If Yorkshire want dazzling strokeplay to be part and parcel of Championship cricket at Headingley then they should insist that umpire Jeremy Lloyds stands in every game!

The former Somerset and Gloucestershire all-rounder was on duty in 2001 when Darren Lehmann plundered his astonishing 252 not out on the ground in the Roses match.

And he was in the middle again on Wednesday to witness at first hand the sheer brilliance of Lehmann's Australian Test colleague, Damien Martyn, who thundered his way to the season's fastest century en route to a stunning 238 off Gloucestershire's attack.

Lloyds said at the time of Lehmann's blistering innings: "It was an absolute privilege to watch it all unfold.

"He was just toying with the Lancashire bowling, taking the Mick, really.

"Every time Lancashire made a field change, Lehmann played the ball into the gap from where a player had just been taken and it was a magnificent display of improvisation."

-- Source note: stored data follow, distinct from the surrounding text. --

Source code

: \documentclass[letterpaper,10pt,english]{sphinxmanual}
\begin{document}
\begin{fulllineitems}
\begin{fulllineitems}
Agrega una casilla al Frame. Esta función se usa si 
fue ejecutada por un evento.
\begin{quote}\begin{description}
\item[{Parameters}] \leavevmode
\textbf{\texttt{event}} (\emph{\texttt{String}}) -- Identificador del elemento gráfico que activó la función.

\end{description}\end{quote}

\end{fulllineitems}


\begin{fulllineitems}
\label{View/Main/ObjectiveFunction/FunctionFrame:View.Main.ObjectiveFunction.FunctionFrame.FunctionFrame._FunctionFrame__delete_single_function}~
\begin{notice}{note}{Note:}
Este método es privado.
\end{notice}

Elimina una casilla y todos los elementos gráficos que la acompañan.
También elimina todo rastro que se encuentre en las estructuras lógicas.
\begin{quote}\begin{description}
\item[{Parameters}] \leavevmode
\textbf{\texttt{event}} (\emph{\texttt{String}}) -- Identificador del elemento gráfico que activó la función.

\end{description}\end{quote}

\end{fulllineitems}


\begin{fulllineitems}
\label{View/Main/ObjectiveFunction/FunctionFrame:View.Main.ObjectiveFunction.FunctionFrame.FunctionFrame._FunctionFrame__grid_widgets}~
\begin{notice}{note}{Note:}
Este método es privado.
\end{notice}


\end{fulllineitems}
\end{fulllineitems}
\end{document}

Lloyds belief was that he would never see the equal of Lehmann's performance - so what was his opinion of Martyn's innings?

"It was even better," he confessed.

"They are different types of batsmen but Martyn is absolute perfection in the execution of his shots.

"He stands so still and the ball just seems to fly off the middle of the bat."

There was a nice exchange between pace bowler Jon Lewis and the amiable Martyn when the right-hander had gone to about 158 with a boundary to third man off the edge of the bat.

"You jam-strangled . . . .", complained Lewis.

"It's a bit late to start sledging now," grinned Martyn.

What made Martyn's innings even more remarkable was that he was playing with a broken nose sustained after making 87 in his only previous appearance for Yorkshire a fortnight earlier.

The Australian Cricket Board had let Martyn know that they would be more than happy if he returned home, thus safeguarding himself from any further possible damage before the start of their domestic season.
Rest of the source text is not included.